◆ **WHAT IS EXPECTED**: From the entries that follow, copy each line in which "AssociationMember" appears.

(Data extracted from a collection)
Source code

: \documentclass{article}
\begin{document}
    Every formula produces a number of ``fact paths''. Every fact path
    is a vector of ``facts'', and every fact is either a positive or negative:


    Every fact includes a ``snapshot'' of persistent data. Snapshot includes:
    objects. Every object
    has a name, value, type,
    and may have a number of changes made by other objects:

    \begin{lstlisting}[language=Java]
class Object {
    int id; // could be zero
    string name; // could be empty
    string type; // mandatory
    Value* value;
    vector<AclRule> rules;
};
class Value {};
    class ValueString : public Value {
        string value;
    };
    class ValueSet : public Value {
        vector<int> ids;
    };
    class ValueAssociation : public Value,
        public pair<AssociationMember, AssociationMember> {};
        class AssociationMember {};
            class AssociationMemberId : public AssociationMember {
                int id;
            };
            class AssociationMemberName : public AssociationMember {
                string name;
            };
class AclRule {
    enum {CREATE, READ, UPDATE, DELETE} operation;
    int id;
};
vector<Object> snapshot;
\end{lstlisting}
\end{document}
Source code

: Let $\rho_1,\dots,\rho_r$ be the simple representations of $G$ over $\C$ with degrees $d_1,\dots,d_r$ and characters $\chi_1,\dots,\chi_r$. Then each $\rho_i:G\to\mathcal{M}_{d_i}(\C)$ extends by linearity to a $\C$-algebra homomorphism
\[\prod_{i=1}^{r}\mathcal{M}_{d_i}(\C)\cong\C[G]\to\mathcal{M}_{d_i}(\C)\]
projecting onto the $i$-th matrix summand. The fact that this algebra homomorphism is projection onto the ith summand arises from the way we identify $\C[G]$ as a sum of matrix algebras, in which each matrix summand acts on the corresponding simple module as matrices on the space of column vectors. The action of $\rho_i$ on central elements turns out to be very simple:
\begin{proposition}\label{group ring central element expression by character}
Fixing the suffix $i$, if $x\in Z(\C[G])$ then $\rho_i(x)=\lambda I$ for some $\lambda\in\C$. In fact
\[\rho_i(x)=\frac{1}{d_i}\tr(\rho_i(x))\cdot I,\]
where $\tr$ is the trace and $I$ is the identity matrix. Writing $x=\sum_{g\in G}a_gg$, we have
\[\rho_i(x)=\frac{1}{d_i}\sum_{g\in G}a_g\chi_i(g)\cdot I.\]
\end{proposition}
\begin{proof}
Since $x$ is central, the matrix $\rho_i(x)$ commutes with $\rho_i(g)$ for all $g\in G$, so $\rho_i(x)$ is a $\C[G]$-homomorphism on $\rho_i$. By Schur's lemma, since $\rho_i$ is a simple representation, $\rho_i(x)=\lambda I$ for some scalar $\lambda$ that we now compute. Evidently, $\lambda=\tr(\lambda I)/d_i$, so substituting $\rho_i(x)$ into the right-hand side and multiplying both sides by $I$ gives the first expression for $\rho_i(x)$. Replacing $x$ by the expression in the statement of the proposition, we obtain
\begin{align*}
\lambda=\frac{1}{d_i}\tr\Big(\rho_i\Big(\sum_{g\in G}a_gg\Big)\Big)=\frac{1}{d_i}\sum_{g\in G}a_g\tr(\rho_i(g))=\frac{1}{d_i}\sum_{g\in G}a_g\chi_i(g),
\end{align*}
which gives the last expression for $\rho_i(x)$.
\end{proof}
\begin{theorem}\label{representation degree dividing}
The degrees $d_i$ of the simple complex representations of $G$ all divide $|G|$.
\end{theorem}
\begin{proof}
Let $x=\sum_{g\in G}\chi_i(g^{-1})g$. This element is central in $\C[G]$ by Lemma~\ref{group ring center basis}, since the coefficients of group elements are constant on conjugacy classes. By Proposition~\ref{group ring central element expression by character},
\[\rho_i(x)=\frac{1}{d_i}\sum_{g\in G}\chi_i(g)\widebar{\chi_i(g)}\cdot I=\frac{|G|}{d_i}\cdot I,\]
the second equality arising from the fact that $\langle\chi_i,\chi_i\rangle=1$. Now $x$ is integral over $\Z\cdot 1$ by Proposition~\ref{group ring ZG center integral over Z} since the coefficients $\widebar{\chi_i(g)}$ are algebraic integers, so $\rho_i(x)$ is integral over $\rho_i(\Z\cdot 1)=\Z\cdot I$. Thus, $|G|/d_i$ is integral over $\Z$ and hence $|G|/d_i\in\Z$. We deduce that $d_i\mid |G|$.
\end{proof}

◆ **SOLUTION**:
        public pair<AssociationMember, AssociationMember> {};
        class AssociationMember {};
            class AssociationMemberId : public AssociationMember {
            class AssociationMemberName : public AssociationMember {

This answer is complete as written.